Yet, despite the lack of monolithic stasis, each artist presented his or her individual perspective on the central theme of the exhibit. One got the sense (and didn’t realize it consciously until later) that these artists are in some ways an exiled community, whether actually or metaphorically.

In the case of the Iranian artists (whose presence seemed to lead the exhibit’s central theme), the political turmoil in their home country has placed these deep thinkers in a position where they had to leave their homes, and, in spite of finding the means of creating their art and communing with kindred spirits, carry what can best be described as a spiritual homesickness (or to those who were born of parents who’d had to leave, inherited the vestiges of that homesickness, while identifying with the culture they were born into). All such people become the product of a blend of cultures. And when cultures meet, there is an initial shock when familiarity is removed, and one is forced to acknowledge the existence of the “non-self.” The result is not the creation of a hybrid, but the emergence of a new culture.

This is what is happening here; and while the pain of the crisis has yet to pass, the passion to succeed and the joy of life itself is there.

The exhibit featured artists from USA, Iran, Denmark, Algeria, Egypt, France, Pakistan, Morocco and India. The theme of “leaving” underscoring of their cultural similarities allows for a conversation on what is revealed to be a universal theme.

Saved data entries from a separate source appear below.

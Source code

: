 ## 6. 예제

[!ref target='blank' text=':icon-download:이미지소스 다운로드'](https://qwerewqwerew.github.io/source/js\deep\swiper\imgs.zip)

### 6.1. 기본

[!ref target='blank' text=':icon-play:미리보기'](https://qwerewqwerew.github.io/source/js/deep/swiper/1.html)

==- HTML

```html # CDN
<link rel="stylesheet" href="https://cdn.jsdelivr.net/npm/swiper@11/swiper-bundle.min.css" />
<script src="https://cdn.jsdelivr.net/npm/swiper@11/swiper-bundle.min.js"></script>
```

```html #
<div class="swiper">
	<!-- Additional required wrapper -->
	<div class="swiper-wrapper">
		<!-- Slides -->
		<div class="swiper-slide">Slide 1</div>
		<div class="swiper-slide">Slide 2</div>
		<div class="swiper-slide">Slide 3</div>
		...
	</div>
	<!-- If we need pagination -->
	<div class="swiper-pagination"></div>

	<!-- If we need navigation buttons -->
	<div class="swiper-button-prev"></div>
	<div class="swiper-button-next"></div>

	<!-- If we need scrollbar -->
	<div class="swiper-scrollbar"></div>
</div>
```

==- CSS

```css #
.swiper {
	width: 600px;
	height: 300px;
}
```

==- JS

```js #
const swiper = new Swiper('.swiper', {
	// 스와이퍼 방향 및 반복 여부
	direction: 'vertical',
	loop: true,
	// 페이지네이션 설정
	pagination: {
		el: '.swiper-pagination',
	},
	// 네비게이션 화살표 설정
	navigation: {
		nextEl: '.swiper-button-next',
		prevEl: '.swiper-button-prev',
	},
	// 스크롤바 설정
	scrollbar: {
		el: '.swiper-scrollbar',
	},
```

This presents an interesting syllogism that the leaders of the world would do well to take note of.

SoSaLa w. Baba Don EatonOn Thursday, September 25th, SoSaLa performed at the gallery. This manifestation of the ensemble was a duet; Sohrab Saadat Ladjavardi (dressed in a traditional Japanese garment, complementing his trademark topknot) on soprano and tenor saxophone, and Baba Don (Eaton) on congas, djembe and percussion.

The music began with a percussion figure over which Sohrab recited what was obviously an improvised variation on a poem that threw the transitional and impermanent nature of corporeal existence into raw, sharp relief, after which the saxophone took over and made its statement. They continued with one if Sohrab’s compositions; a piece that can only be described as Iranian blues.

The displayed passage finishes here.